When I started Emet, I envisioned myself as a white-hat hacker on a mission to DDoS-attack AI with high-quality data. I wanted to flood models with high-quality data in order to ground the models in truth. As I've come to realize, that's easier said than done.
Having recently attended the second annual World of DaaS conference, I have been reflecting on the stark contrast between the way corporate and financial firms approach and value data, and the prevailing norms amongst most in the AI industry today.
For financial and corporate firms, data isn't just an input. Rather, its the very knowledge foundation upon which trillions in market value and critical decisions rest. There is an almost reverential respect in these industries for the accuracy, completeness, and truth that high-quality data can provide. Respect for accurate data is not a luxury - it is a necessity.

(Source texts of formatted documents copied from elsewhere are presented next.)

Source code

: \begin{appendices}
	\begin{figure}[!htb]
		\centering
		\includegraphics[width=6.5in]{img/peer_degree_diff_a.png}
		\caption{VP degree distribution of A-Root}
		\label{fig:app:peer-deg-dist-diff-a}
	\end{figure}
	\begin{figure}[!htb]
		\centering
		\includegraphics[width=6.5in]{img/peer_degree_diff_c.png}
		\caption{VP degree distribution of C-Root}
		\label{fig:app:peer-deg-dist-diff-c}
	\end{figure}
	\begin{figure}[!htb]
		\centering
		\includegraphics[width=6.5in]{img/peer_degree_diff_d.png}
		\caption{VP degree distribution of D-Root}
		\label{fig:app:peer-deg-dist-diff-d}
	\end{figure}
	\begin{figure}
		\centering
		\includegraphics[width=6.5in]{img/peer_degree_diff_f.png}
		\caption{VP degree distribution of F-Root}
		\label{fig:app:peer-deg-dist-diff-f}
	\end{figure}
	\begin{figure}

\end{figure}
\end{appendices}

Banks, hedge funds, and Fortune 500 companies invest heavily in data procurement and quality because the cost of not knowing, or being wrong, is astronomical. A flawed market signal can set off a cascade of bad trades. An error in a credit scoring model can result in billion in bad loans. In these environments, data is stress-tested, verified, and audited with an intensity that borders on paranoia, and quality data providers are rewarded handsomely as a result.
The AI industry, by contrast, operates in a looser, more probabilistic world. Until recently (more on the tides of change later), data was less a foundation and more a means to an end. Datasets are scraped from the web and shared freely, with quality often treated as a secondary consideration, easily corrected by scale (if I had a nickel for how many times I heard "but I can just take it online…"). The focus is on what is "good enough" for the task, even if that means tolerating a significant margin of error.
Of course, this attitude comes at a cost. As AI systems move past images and video and become more deeply embedded in critical decision-making, from loan approvals to medical diagnoses, the margin for error will shrink. The stakes will rise. And as we have seen in finance, the market for truth is unforgiving. To that end, AI companies would do well to adopt some of the rigor that financial firms have developed over decades. They should treat data as a first-class asset, worthy of the same scrutiny, validation, and investment as any other critical input.
If we want AI to truly extend human capabilities rather than amplify our blind spots, we must demand more from them. This means less forgiveness for hallucinations, more rigorous validation, and a deeper commitment to truth. It means moving beyond the convenience of large, noisy datasets and embracing the hard work of precision and verification.
AI is on the cusp of transforming industries at a scale we can barely imagine. But to do so responsibly, the industry must first learn the lessons that others have understood for decades, that truth, however difficult to achieve, is the only reliable foundation for decision-making.